There are a few reasons I've chosen these parts over the ones you did. The i7 2600K is $20 cheaper than the 3770K, and the 2600K will give you better performance as long as you overclock. With that $20 you saved, you can use $15 of it to put towards a better cooler. You will be able to get better overclocks and overall cooling from the V6 GT.
The ram you picked out is nice, but the Mushkin kit I posted is better because the timings are tighter. They will run faster than the Corsair kit you posted.
Everything else looks good though. I would personally go with a Radeon HD 7970 instead of the GTX 680, because the 7970 has more VRAM which means it will be able to handle higher resolutions, and you can overclock the 7970 to perform better than the GTX 680.
So are you going to try out overclocking? I know when I first started building computers I didn't even want to think about it, but it's actually really easy and won't hurt your computer as long as you know what you're doing.
its looking pretty good,for first time its great. however you might consider going sandy bridge instead of ivy bridge,believe it or not sandy bridge is better for gaming,and i would go with the AMD Radeon HD 7970 its has more VRAM and its 384bit.
I second the changes that Vortex made. The 2700k is just a better CPU. It overclocks better, runs a little cooler, and is fast as hell. That mushkin ram is also really nice. We are using it in a few systems here. It's great.
okay well I just was wondering about overclocking and it looks easy looked at some tuts. Willing to attempt. and don't i need a software program to see if it's stable?
also I would probably change the graphics card to what you guys said and the ram. And how long do you think the 7970 would put games at max? like for how many months
I would think it could run games maxed for at least a year...probably longer than that actually.

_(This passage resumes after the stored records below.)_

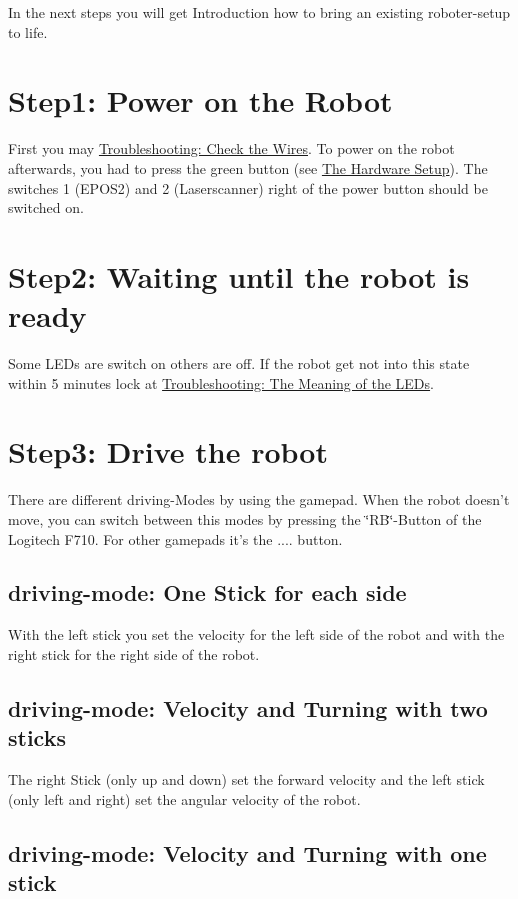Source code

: In the next steps you will get Introduction how to bring an existing roboter-\/setup to life.\hypertarget{page1_step1}{}\section{Step1\-: Power on the Robot}\label{page1_step1}
First you may \hyperlink{page1_checkWires}{Troubleshooting\-: Check the Wires}. To power on the robot afterwards, you had to press the green button (see \hyperlink{index_hw_setup}{The Hardware Setup}). The switches 1 (E\-P\-O\-S2) and 2 (Laserscanner) right of the power button should be switched on.\hypertarget{page1_step2}{}\section{Step2\-: Waiting until the robot is ready}\label{page1_step2}
Some L\-E\-Ds are switch on others are off. If the robot get not into this state within 5 minutes lock at \hyperlink{page1_checkLEDs}{Troubleshooting\-: The Meaning of the L\-E\-Ds}.\hypertarget{page1_step3}{}\section{Step3\-: Drive the robot}\label{page1_step3}
There are different driving-\/\-Modes by using the gamepad. When the robot doesn't move, you can switch between this modes by pressing the \char`\"{}\-R\-B\char`\"{}-\/\-Button of the Logitech F710. For other gamepads it's the .... button.\hypertarget{page1_mode_tank}{}\subsection{driving-\/mode\-: One Stick for each side}\label{page1_mode_tank}
With the left stick you set the velocity for the left side of the robot and with the right stick for the right side of the robot.\hypertarget{page1_mode_twostick}{}\subsection{driving-\/mode\-: Velocity and Turning with two sticks}\label{page1_mode_twostick}
The right Stick (only up and down) set the forward velocity and the left stick (only left and right) set the angular velocity of the robot.\hypertarget{page1_mode_onestick}{}\subsection{driving-\/mode\-: Velocity and Turning with one stick}\label{page1_mode_onestick}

And for overclocking, you're going to need a few monitoring and stability testing programs.
Use CPU-Z to check what your voltages, base clock, and multiplier are set at. The voltage will often be different in CPU-Z than what you set it at in the bios.

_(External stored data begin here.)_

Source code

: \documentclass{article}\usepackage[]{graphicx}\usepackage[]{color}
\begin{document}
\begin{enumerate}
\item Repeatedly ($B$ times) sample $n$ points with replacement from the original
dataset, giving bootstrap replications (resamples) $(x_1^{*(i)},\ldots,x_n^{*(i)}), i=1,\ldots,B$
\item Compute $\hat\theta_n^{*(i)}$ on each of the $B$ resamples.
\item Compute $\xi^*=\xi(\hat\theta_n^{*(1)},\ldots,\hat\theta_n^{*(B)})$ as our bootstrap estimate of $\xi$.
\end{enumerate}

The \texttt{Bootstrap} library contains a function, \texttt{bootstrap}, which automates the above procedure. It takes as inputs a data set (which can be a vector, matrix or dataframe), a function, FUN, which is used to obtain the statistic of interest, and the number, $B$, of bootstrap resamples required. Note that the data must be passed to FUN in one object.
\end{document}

I personally use hardware monitor to monitor temperatures. You could also use coretemp, but I personally think hardware monitor is more accurate.
Use Prime 95 to test for stability. If you can run it for 12 hours straight without your computer crashing or hanging, then your overclock is stable.
Oh, and one more thing. With the 2600K, DO NOT exceed 1.55 V. That is too much voltage and it could damage your cpu. Most people aren't even comfortable running it at 1.5 V and up.
Well it depends on the Silicon Lottery, lol. Some 2600K's will overclock really really well with lower voltages, while others might take more of a push. They're not all created equal. 1.4 V isn't necessarily ideal, but it is acceptable.
I'm personally a little bitter because I got the short end of the stick in the silicon lottery, lol. I'm running my 2600K at 4.5 Ghz at 1.385 V.
Yeah, you should be able to hit 4.5Ghz fairly easily with the 2600K. I want to see if I can take mine higher. I would like to see 5Ghz but I don't know if that's going to happen. I'm going to have to pump a lot of voltage and get a custom water cooling loop in order to get it that high though.